Reproduce each entry exactly, so that everything except the pictures is carried over.

+++ Material provided

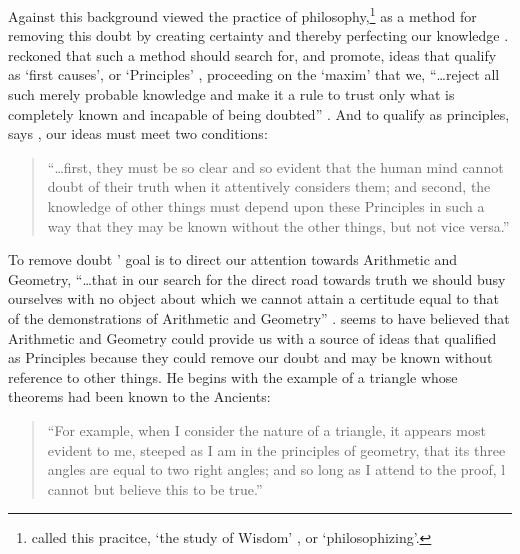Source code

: \documentclass[a4paper, 12pt]{article}
\begin{document}
Against this background \citeauthor{descartes_principles_1982} viewed the practice of philosophy,\footnote{\citeauthor{descartes_principles_1982} called this pracitce, `the study of Wisdom' \citet[p.~xvii]{descartes_principles_1982}, or `philosophizing'.} as a method for removing this doubt by creating certainty and thereby perfecting our knowledge \citeyearpar[p.~xvii]{descartes_principles_1982}. \citeauthor{descartes_principles_1982} reckoned that such a method should  search for, and promote, ideas that qualify as `first causes', or `Principles' \citeyearpar[p.~xvii]{descartes_principles_1982}, proceeding on the `maxim' that we, ``\dots reject all such merely probable knowledge and make it a rule to trust only what is completely known and incapable of being doubted'' \citep[Rule~II,p.~3]{descartes_philosophical_1911}. And to qualify as principles, says \citeauthor{descartes_principles_1982}, our ideas must meet two conditions:

\begin{quotation}
    ``\dots first, they must be so clear and so evident that the human mind cannot doubt of their truth when it attentively considers them; and second, the knowledge of other things must depend upon these Principles in such a way that they may be known without the other things, but not vice versa.'' \citep[p.~xvii]{descartes_principles_1982}
\end{quotation}

To remove doubt \citeauthor{descartes_principles_1982}' goal is to direct our attention towards Arithmetic and Geometry, ``\dots that in our search for the direct road towards truth we should busy ourselves with no object about which we cannot attain a certitude equal to that of the demonstrations of Arithmetic and Geometry'' \citep[Rule~II,p.~5]{descartes_philosophical_1911}. \citeauthor{descartes_principles_1982} seems to have believed that Arithmetic and Geometry could provide us with a source of ideas that qualified as  Principles because they could remove our doubt and may be known without reference to other things. He begins with the example of a triangle whose theorems had been known to the Ancients:

\begin{quotation}
    ``For example, when I consider the nature of a triangle, it appears most evident to me, steeped as I am in the principles of geometry, that its three angles are equal to two right angles; and so long as I attend to the proof, l cannot but believe this to be true.'' \citep[p.~48, \S~40]{descartes_meditations_2013}
\end{quotation}
\end{document}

++++++

__Answer for the task__.
Source code

: \documentclass[a4paper, 12pt]{article}
\begin{document}
Against this background \citeauthor{descartes_principles_1982} viewed the practice of philosophy,\footnote{\citeauthor{descartes_principles_1982} called this pracitce, `the study of Wisdom' \citet[p.~xvii]{descartes_principles_1982}, or `philosophizing'.} as a method for removing this doubt by creating certainty and thereby perfecting our knowledge \citeyearpar[p.~xvii]{descartes_principles_1982}. \citeauthor{descartes_principles_1982} reckoned that such a method should  search for, and promote, ideas that qualify as `first causes', or `Principles' \citeyearpar[p.~xvii]{descartes_principles_1982}, proceeding on the `maxim' that we, ``\dots reject all such merely probable knowledge and make it a rule to trust only what is completely known and incapable of being doubted'' \citep[Rule~II,p.~3]{descartes_philosophical_1911}. And to qualify as principles, says \citeauthor{descartes_principles_1982}, our ideas must meet two conditions:

\begin{quotation}
    ``\dots first, they must be so clear and so evident that the human mind cannot doubt of their truth when it attentively considers them; and second, the knowledge of other things must depend upon these Principles in such a way that they may be known without the other things, but not vice versa.'' \citep[p.~xvii]{descartes_principles_1982}
\end{quotation}

To remove doubt \citeauthor{descartes_principles_1982}' goal is to direct our attention towards Arithmetic and Geometry, ``\dots that in our search for the direct road towards truth we should busy ourselves with no object about which we cannot attain a certitude equal to that of the demonstrations of Arithmetic and Geometry'' \citep[Rule~II,p.~5]{descartes_philosophical_1911}. \citeauthor{descartes_principles_1982} seems to have believed that Arithmetic and Geometry could provide us with a source of ideas that qualified as  Principles because they could remove our doubt and may be known without reference to other things. He begins with the example of a triangle whose theorems had been known to the Ancients:

\begin{quotation}
    ``For example, when I consider the nature of a triangle, it appears most evident to me, steeped as I am in the principles of geometry, that its three angles are equal to two right angles; and so long as I attend to the proof, l cannot but believe this to be true.'' \citep[p.~48, \S~40]{descartes_meditations_2013}
\end{quotation}
\end{document}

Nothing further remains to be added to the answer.